The investor group that recently bought a 67 percent controlling stake in Hawaiian Airlines Inc. had strong doubts about the investment at first, the group's leader told the company's shareholders.

John W. Adams, who became chairman of Hawaiian's board on Jan. 30, said that a business associate asked him about eight months ago to sit in on a meeting with an airline executive who was going to make a pitch for capital.

"I was, to say the least, skeptical," Adams, 52, said at Thursday's annual shareholders' meeting at the Royal Hawaiian Hotel.
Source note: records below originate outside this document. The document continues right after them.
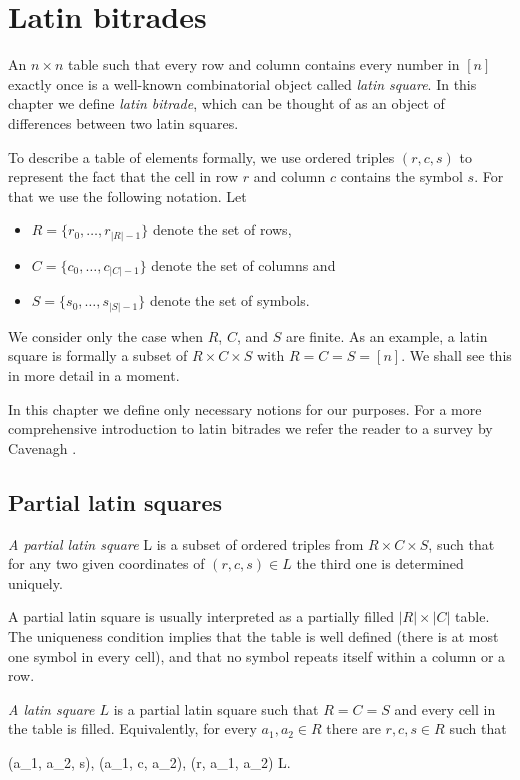 \chapter{Latin bitrades}

An $n \times n$ table such that every row and column contains every number in $[n]$ exactly once is a well-known combinatorial object called \emph{latin square}. In this chapter we define \emph{latin bitrade}, which can be thought of as an object of differences between two latin squares.

To describe a table of elements formally, we use ordered triples $(r,c,s)$ to represent the fact that the cell in row $r$ and column $c$ contains the symbol $s$. For that we use the following notation. Let
\begin{itemize}
	\item $R = \{r_0,\dots,r_{|R|-1}\}$ denote the set of rows,
	\item $C = \{c_0,\dots,c_{|C|-1}\}$ denote the set of columns and
	\item $S = \{s_0,\dots,s_{|S|-1}\}$ denote the set of symbols.
\end{itemize}
We consider only the case when $R$, $C$, and $S$ are finite. As an example, a latin square is formally a subset of $R \times C \times S$ with $R = C = S = [n]$. We shall see this in more detail in a moment.

In this chapter we define only necessary notions for our purposes. For a more comprehensive introduction to latin bitrades we refer the reader to a survey by Cavenagh \cite{Cavenagh08}.

\section{Partial latin squares}

\begin{defn}
\emph{A partial latin square} L is a subset of ordered triples from $R \times C \times S$, such that for any two given coordinates of $(r,c,s)\in L$ the third one is determined uniquely.
\end{defn}

A partial latin square is usually interpreted as a partially filled $|R| \times |C|$ table. The uniqueness condition implies that the table is well defined (there is at most one symbol in every cell), and that no symbol repeats itself within a column or a row.

\begin{defn}
\emph{A latin square $L$} is a partial latin square such that $R=C=S$ and every cell in the table is filled. Equivalently, for every $a_1, a_2 \in R$ there are $r,c,s \in R$ such that
\begin{cosyeqnarray}
	(a_1, a_2, s), (a_1, c, a_2), (r, a_1, a_2) \in L.
\end{cosyeqnarray}
\end{defn}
Airlines are known to be capital-intensive money losers that are often run by flamboyant executives in a "macho, king-of-the-hill fashion," he said in his first public comments on the purchase.

But Adams said he went away from that first meeting impressed with the no-frills presentation made by Hawaiian's president and chief executive, Bruce R. Nobles.
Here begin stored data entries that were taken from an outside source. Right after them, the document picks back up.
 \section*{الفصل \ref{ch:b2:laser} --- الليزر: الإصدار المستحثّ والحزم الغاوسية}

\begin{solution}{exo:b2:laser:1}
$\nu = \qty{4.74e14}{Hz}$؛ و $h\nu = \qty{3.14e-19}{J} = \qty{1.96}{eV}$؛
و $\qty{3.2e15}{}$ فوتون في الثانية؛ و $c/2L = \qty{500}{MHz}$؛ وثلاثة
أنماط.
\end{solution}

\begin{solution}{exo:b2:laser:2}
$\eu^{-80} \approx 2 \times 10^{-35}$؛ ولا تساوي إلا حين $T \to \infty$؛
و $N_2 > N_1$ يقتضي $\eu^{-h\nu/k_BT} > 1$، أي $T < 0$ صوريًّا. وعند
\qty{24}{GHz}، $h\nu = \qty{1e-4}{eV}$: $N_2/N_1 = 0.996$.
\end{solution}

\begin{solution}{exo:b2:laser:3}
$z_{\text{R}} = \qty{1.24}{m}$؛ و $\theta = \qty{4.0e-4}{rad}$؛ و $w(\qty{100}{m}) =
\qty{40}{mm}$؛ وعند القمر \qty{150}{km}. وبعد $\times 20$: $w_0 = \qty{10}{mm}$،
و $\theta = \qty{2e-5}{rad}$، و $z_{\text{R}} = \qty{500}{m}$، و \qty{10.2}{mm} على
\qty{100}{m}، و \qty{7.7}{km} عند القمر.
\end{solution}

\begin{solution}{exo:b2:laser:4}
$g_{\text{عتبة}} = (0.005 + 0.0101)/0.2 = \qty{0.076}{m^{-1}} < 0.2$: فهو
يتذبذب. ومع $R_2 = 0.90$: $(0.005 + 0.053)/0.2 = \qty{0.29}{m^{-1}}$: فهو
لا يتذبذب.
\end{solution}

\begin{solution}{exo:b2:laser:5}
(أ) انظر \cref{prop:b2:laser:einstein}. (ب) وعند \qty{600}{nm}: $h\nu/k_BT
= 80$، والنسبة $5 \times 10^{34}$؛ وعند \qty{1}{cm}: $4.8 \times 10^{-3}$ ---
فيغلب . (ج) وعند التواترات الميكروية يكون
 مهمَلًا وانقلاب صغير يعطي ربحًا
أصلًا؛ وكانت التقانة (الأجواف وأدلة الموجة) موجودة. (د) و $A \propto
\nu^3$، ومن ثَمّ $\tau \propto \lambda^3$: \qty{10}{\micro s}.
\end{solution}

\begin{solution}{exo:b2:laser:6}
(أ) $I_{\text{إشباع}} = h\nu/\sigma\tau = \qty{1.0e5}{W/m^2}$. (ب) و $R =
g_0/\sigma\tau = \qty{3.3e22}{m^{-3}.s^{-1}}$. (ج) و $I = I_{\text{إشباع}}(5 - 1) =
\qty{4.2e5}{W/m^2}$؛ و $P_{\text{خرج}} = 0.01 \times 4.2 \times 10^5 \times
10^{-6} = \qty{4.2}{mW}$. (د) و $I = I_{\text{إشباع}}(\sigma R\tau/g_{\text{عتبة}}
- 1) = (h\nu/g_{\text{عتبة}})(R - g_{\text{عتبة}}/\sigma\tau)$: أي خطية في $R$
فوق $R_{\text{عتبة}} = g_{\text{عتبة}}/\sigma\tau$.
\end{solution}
Still skeptical even as they made a tentative agreement, Adams and his associates insisted on Hawaiian meeting a number of conditions that he said had a good chance of derailing the deal.

They included financial concessions by American Airlines, owner of Hawaiian's DC-10 airplanes, and new union contracts containing labor concessions. Hawaiian came through with both. The fact the airline is beginning to show profits shows the investment was the right thing to do, Adams said.

After Thursday's shareholders' meeting, Adams said that he and his associates had been studying airlines for a year or 18 months before the investment in Hawaiian, but they were looking at the big-name carriers undergoing reorganizations.

Adams is president of Smith Management Co., the New York investment firm that put together Airline Investors Partnership, which bought control of Hawaiian.

He and five other AIP nominees were re-elected to the board Thursday.

Under the deal in which it bought 18.2 million new Hawaiian shares at the end of January, AIP won the right to six of the 11 board seats. The other AIP representatives are Richard F. Conway, 42; Robert G. Coo, 54; William Boyce Lum, 57; Richard K. Matros, 42; and Edward Z. Safady, 38.

Also re-elected to the board were three union representatives: state Sen. Carol A. Fukunaga, 48, nominated by the Association of Flight Attendants; Reno F. Morella, 47, a DC-10 captain with the Air Line Pilots Association; and Samson Poomaihealani, 54, from the International Association of Machinists. Also re-elected were Todd G. Cole, 75, a retired financial executive who later held top posts at Frontier Airlines and Eastern Airlines; and Nobles, 49, Hawaiian's top executive since 1993.